事后查明,张君团伙,特别是匪首张君作的案,还远不止这些。而当时,警方遵照公安部指示,从安乡县胡梦廉夫妇被杀案入手,果真撕开了神秘劫匪们变幻莫测的面纱。
技术侦查、外线侦查、走访调查,各种渠道、各个方面的情况综合汇集到指挥部,4个隐蔽的幽灵渐渐地变得清晰起来。
8月31日王吉勇被枪杀的那天,有当地村民看见4个男子坐在王吉勇的那辆蓝色桑塔纳出租车内。后来,他们遗弃了车子,不知去向。据目击者反映,那4个男子的相貌体征与犯罪嫌疑人正好吻合。这4个幽灵,是一股祸水,流向哪里,哪里就会遭殃。
随着工作的继续深入,专案组发现这4个家伙经常在常德市区的一些宾馆住宿、消费和碰头,他们在常蒿路的一家“胖子快餐店”吃过饭,并且一起赌博过。
9月2日晚上,城区某宾馆一个女服务员,冒雨来到市公安局报告了一个重要情况。8月底,她所在的宾馆3号楼住进了4个年轻人,住在302室。但她注意到,这几个人成天无所事事,大部分时间都待在房间里不出来,有时到宾馆健美中心去。他们的体貌特征和电视上、报纸上的报道的“9·1”犯罪嫌疑人相似。
侦查员们马上赶到宾馆进一步调查,在旅客登记簿上,发现这些人用的是一个辽宁的身份证。但与辽宁方面联系后,发现身份证是假的。还有一个漂亮的女服务员反映说,他们几人中还有一个男子想勾引她,他自称在益阳大厦搞桑拿,约她去玩,是益阳口音。侦查员听了心中一喜:狡猾的狐狸终于露出尾巴了……


《惊天第一案——张君犯罪团伙覆灭纪实》 6 锁定手机 抓捕告捷
专案指挥部迅速将宾馆里出现四个可疑之人的情报传到益阳。益阳市贵阳区公安分局,很快摸清益阳大厦桑拿按摩中心有个绰号叫“洪宝”的人,喜好健身,体魄强悍。
“洪宝”真名赵正洪,是第一个被警方正式纳入视线的人。
同时,在常德市内,4个魔鬼的身影也不断被群众勾勒出来。

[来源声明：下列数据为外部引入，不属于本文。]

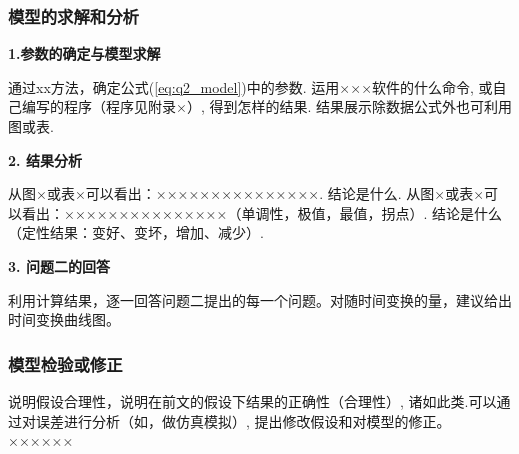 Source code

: \subsubsection{模型的求解和分析}
    \textbf{1.参数的确定与模型求解}
    
    通过xx方法，确定公式(\ref{eq:q2_model})中的参数. 运用×××软件的什么命令, 或自己编写的程序（程序见附录×）, 得到怎样的结果. 结果展示除数据公式外也可利用图或表. 
    
    \textbf{2. 结果分析}
    
    从图×或表×可以看出：×××××××××××××××. 结论是什么.
    从图×或表×可以看出：×××××××××××××××（单调性，极值，最值，拐点）. 结论是什么（定性结果：变好、变坏，增加、减少）.
    
    \textbf{3. 问题二的回答}
    
    利用计算结果，逐一回答问题二提出的每一个问题。对随时间变换的量，建议给出时间变换曲线图。

\subsubsection{模型检验或修正}
说明假设合理性，说明在前文的假设下结果的正确性（合理性）, 诸如此类.可以通过对误差进行分析（如，做仿真模拟）, 提出修改假设和对模型的修正。
××××××
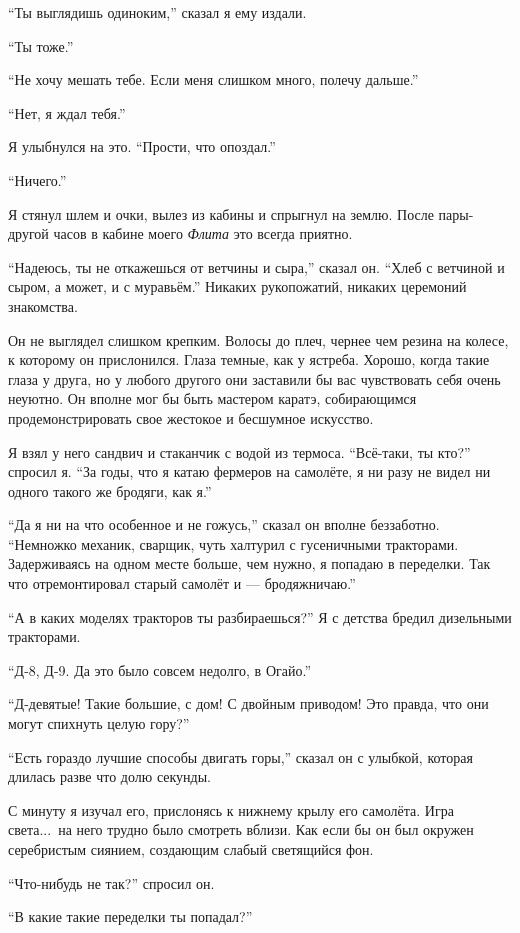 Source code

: ``Ты выглядишь одиноким,'' сказал я ему издали.

``Ты тоже.''

``Не хочу мешать тебе. Если меня слишком много, полечу дальше.''

``Нет, я ждал тебя.''

Я улыбнулся на это. ``Прости, что опоздал.''

``Ничего.''

Я стянул шлем и очки, вылез из кабины и спрыгнул на землю. После пары-другой часов в кабине моего
{\it Флита\/} это всегда приятно.

``Надеюсь, ты не откажешься от ветчины и сыра,'' сказал он. ``Хлеб с ветчиной и сыром, а может, и с муравьём.''
Никаких рукопожатий, никаких церемоний знакомства.

Он не выглядел слишком крепким. Волосы до плеч, чернее чем резина на колесе, к которому он прислонился. Глаза темные, как у ястреба. Хорошо, когда такие глаза у друга, но у любого другого они заставили бы вас чувствовать себя очень неуютно. Он вполне мог бы быть мастером каратэ, собирающимся продемонстрировать свое жестокое и бесшумное искусство.

Я взял у него сандвич и стаканчик с водой из термоса.
``Всё-таки, ты кто?'' спросил я. ``За годы, что я катаю фермеров на самолёте, я ни разу не видел ни одного такого же бродяги, как я.''

``Да я ни на что особенное и не гожусь,'' сказал он вполне беззаботно. ``Немножко механик, сварщик, чуть халтурил с гусеничными тракторами. Задерживаясь на одном месте больше, чем нужно, я попадаю в переделки. Так что отремонтировал старый самолёт и --- бродяжничаю.''

``А в каких моделях тракторов ты разбираешься?'' Я с детства бредил дизельными тракторами.

``Д-8, Д-9. Да это было совсем недолго, в Огайо.''

``Д-девятые! Такие большие, с дом! С двойным приводом! Это правда, что они могут спихнуть целую гору?''

``Есть гораздо лучшие способы двигать горы,'' сказал он с улыбкой, которая длилась разве что долю секунды.

С минуту я изучал его, прислонясь к нижнему крылу его самолёта. Игра света...\ на него трудно было смотреть вблизи. Как если бы он был окружен серебристым сиянием, создающим слабый светящийся фон.

``Что-нибудь не так?'' спросил он.

``В какие такие переделки ты попадал?''

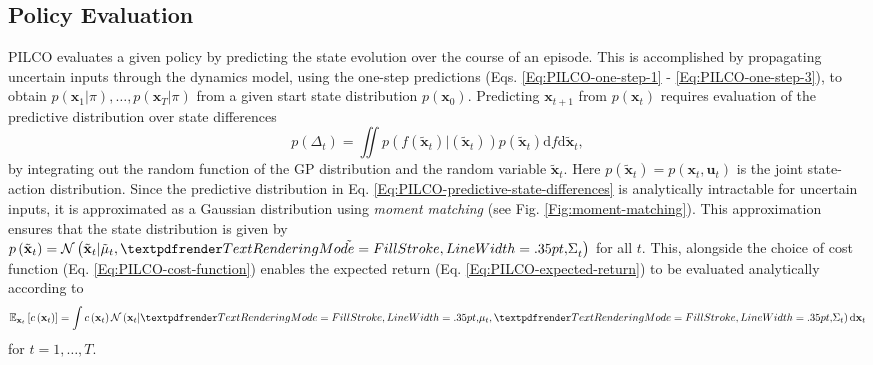 \subsection{Policy Evaluation}
\label{PILCO:policy-evaluation}
PILCO evaluates a given policy by predicting the state evolution over the course of an episode. This is accomplished by propagating uncertain inputs through the dynamics model, using the one-step predictions (Eqs. \ref{Eq:PILCO-one-step-1} - \ref{Eq:PILCO-one-step-3}), to obtain $p\left(\mathbf{x}_{1} | \pi\right), \ldots, p\left(\mathbf{x}_{T} | \pi\right)$ from a given start state distribution $p\left(\mathbf{x}_{0}\right)$. Predicting $\mathbf{x}_{t+1}$ from $p(\mathbf{x}_{t})$ requires evaluation of the predictive distribution over state differences
\begin{equation}
    p\left(\Delta_{t}\right)=\iint p\left(f\left(\tilde{\mathbf{x}}_{t}\right) | \left(\tilde{\mathbf{x}}_{t}\right)\right) p\left(\tilde{\mathbf{x}}_{t}\right) \mathrm{d} f \mathrm{d} \tilde{\mathbf{x}}_{t},
    \label{Eq:PILCO-predictive-state-differences}
\end{equation}
by integrating out the random function of the GP distribution and the random variable $\tilde{\mathbf{x}}_{t}$. Here $p\left(\tilde{\mathbf{x}}_{t}\right)=p\left(\mathbf{x}_{t}, \mathbf{u}_{t}\right)$ is the joint state-action distribution. Since the predictive distribution in Eq. \ref{Eq:PILCO-predictive-state-differences} is analytically intractable for uncertain inputs, it is approximated as a Gaussian distribution using \textit{moment matching} (see Fig. \ref{Fig:moment-matching}). This approximation ensures that the state distribution is given by $p\left(\tilde{\mathbf{x}}_{t}\right)=\mathcal{N}\left(\tilde{\mathbf{x}}_{t} | \tilde{\mathbf{\mu}}_{t}, \tilde{\boldgreek{\Sigma}}_{t}\right)$ for all $t$. This, alongside the choice of cost function (Eq. \ref{Eq:PILCO-cost-function}) enables the expected return (Eq. \ref{Eq:PILCO-expected-return}) to be evaluated analytically according to
\begin{equation}
    \mathbb{E}_{\mathbf{x}_{t}}\left[c\left(\mathbf{x}_{t}\right)\right]=\int c\left(\mathbf{x}_{t}\right) \mathcal{N}\left(\mathbf{x}_{t} | \boldgreek{\mu}_{t}, \boldgreek{\Sigma}_{t}\right) \mathrm{d} \mathbf{x}_{t}
\end{equation}
for $t=1,\dots,T$.

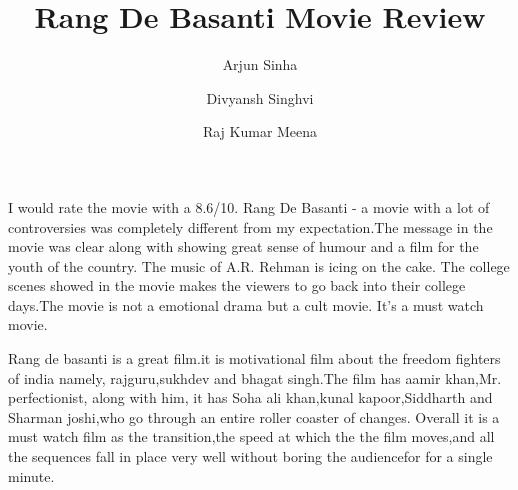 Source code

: \documentclass{article}
\title{Rang De Basanti Movie Review}
\author{Arjun Sinha
	\and
	Divyansh Singhvi
	\and
Raj Kumar Meena}
\begin{document}
\maketitle
I would rate the movie with a 8.6/10. Rang De Basanti - a movie with a lot of controversies was completely different from my expectation.The message in the movie was clear along with showing great sense of humour  and a film for the youth of the country. The music of A.R. Rehman is icing on the cake. The college scenes showed in the movie makes the viewers to go back into their college days.The movie is not a emotional drama but a cult movie. It's a must watch movie. 

Rang de basanti is a great film.it is motivational film about the freedom fighters of india namely, rajguru,sukhdev and bhagat singh.The film has aamir khan,Mr. perfectionist, along with him, it has Soha ali khan,kunal kapoor,Siddharth and Sharman joshi,who go through an entire roller coaster of changes.
Overall it is a must watch film as the transition,the speed at which the the film moves,and all the sequences fall in place very well without boring the audiencefor for a single minute.
\end{document}
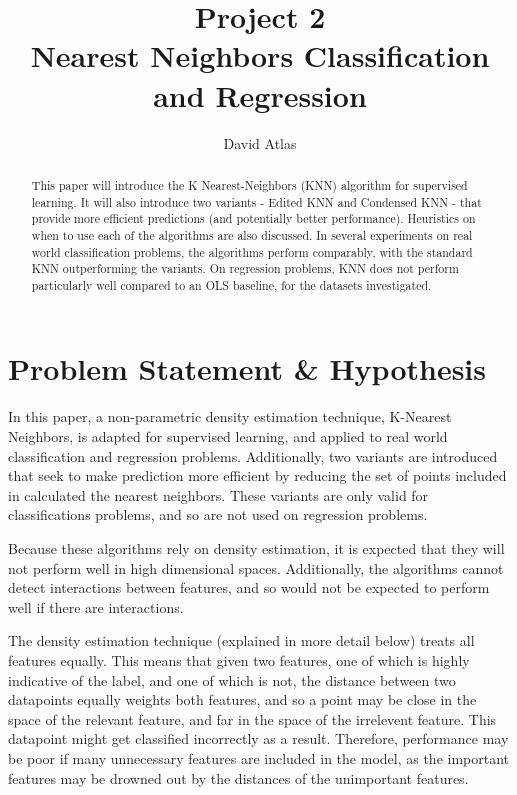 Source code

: \documentclass{amsart}
\title{Project 2 \\ Nearest Neighbors Classification and Regression}
\author{David Atlas}
\begin{document}
    \begin{abstract}
        This paper will introduce the K Nearest-Neighbors (KNN) algorithm for supervised learning.
        It will also introduce two variants - Edited KNN and Condensed KNN - that provide
        more efficient predictions (and potentially better performance).
        Heuristics on when to use each of the algorithms are also discussed.
        In several experiments on
        real world classification problems, the algorithms perform comparably, with the standard KNN
        outperforming the variants. On regression problems,
        KNN does not perform particularly well compared to an OLS baseline, for the datasets investigated.
    \end{abstract}
    \maketitle
    \section{Problem Statement \& Hypothesis}
    In this paper, a non-parametric density estimation technique, K-Nearest Neighbors,
    is adapted for supervised learning, and applied to
    real world classification and regression problems. Additionally,
    two variants are introduced that seek to make prediction more efficient
    by reducing the set of points included in calculated the nearest neighbors. These variants
    are only valid for classifications problems, and so are not used on regression problems.

    Because these algorithms rely on density estimation, it is expected that they will
    not perform well in high dimensional spaces. Additionally, the algorithms cannot detect
    interactions between features, and so would not be expected to perform well if there are
    interactions.

    The density estimation technique (explained in more detail below) treats
    all features equally. This means that given two features, one of which is highly
    indicative of the label, and one of which is not, the distance between two datapoints
    equally weights both features, and so a point may be close in the space of the relevant
    feature, and far in the space of the irrelevent feature. This datapoint might get classified incorrectly
    as a result. Therefore, performance may be poor if many unnecessary features are
    included in the model, as the important features may be drowned out by the distances
    of the unimportant features.
\end{document}
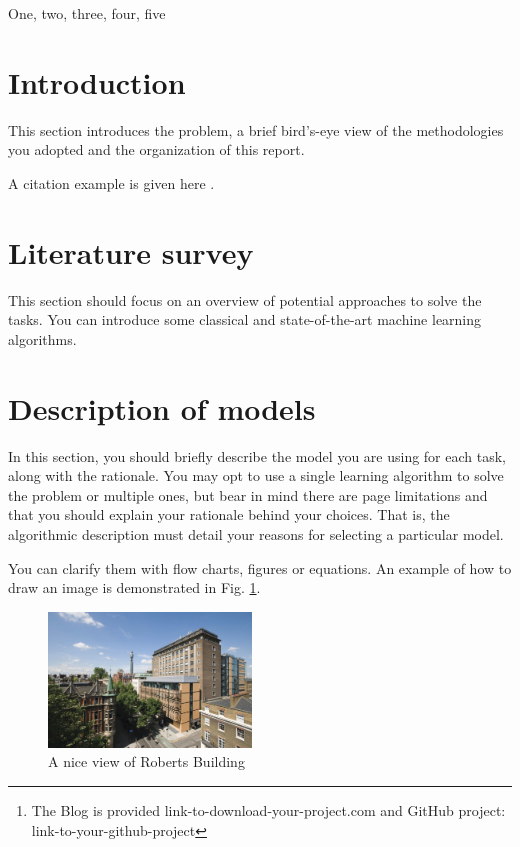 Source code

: \documentclass{article}
\title{}
\begin{document}
%
\maketitle
%
\begin{abstract}
    This section provides a brief overview of the methodology/results presented in the report.\footnote{The Blog is provided link-to-download-your-project.com and GitHub project: link-to-your-github-project}
\end{abstract}
%
\begin{keywords}
    One, two, three, four, five
\end{keywords}
%

\section{Introduction}
\label{sec:intro}
    This section introduces the problem, a brief bird's-eye view of the methodologies you adopted and the organization of this report.
    
    A citation example is given here \cite{C2}.


\section{Literature survey}
\label{sec:lite}
    This section should focus on an overview of potential approaches to solve the tasks. You can introduce some classical and state-of-the-art machine learning algorithms.


\section{Description of models}
\label{sec:models}
    In this section, you should briefly describe the model you are using for each task, along with the rationale. You may opt to use a single learning algorithm to solve the problem or multiple ones, but bear in mind there are page limitations and that you should explain your rationale behind your choices. That is, the algorithmic description must detail your reasons for selecting a particular model.
    
    You can clarify them with flow charts, figures or equations. An example of how to draw an image is demonstrated in Fig. \ref{fig:roberts_building}.
    
    \begin{figure}[htb]
    \centering
    \includegraphics[width=0.48\textwidth]{images/Roberts_building.jpg}
    \caption{A nice view of Roberts Building}
    \label{fig:roberts_building}
    \end{figure}
    
\end{document}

有人反映说,有一回看见4个人在常蒿路的“胖子快餐店”吃饭,其中一个人身上冷不丁掉下一把手枪,把周围的食客吓了一跳。还有人反映说,他们经常与某宾馆餐厅的领班何某厮混,其中一人与市环卫处的女职工陈某交往频繁。
指挥部马上决定,秘密传唤何某和陈某。
不料,此时何某似乎已经从人间蒸发,不知去向。
调查陈某,才知道陈某是有夫之妇,交往单纯,倒是她妹妹陈乐的社会关系复杂,好像交了个“大款”男友。9月3日晚上,陈乐在环卫处的姐姐姐夫陈某夫妇被公安机关秘密传唤。他们供述陈乐的男友叫“陈强”,1米75左右的个头,身体壮实,说是做电器生意的,但从未见他进过货,也不谈生意场上的事,不太愿与别人打交道。他看起来是一个很有钱的人,一天到晚手机打进打出,响个不停,打电话、接电话的时候都生怕别人听见。2000年元月份,他还跟陈乐在三闾小区27栋五楼买了一套房子,准备结婚。他周围几个朋友,常在一起吃喝,有赵经理、李经理、陈经理等人,“陈强”是他们的老大。
另一个情况更引起了侦查员的注意:“陈强”和陈乐搬家时,有一个保险柜和一个大铁箱,都重得出奇,特别是那个草绿色的大铁柜,4个人都抬不起。当时,有人问“陈强”,铁箱子里是什么东西,拿出来化整为零往上搬轻松些,“陈强”怎么都不肯,说里面是电视机,懒得再拆开,还是把整个铁箱子一起搬上来算了……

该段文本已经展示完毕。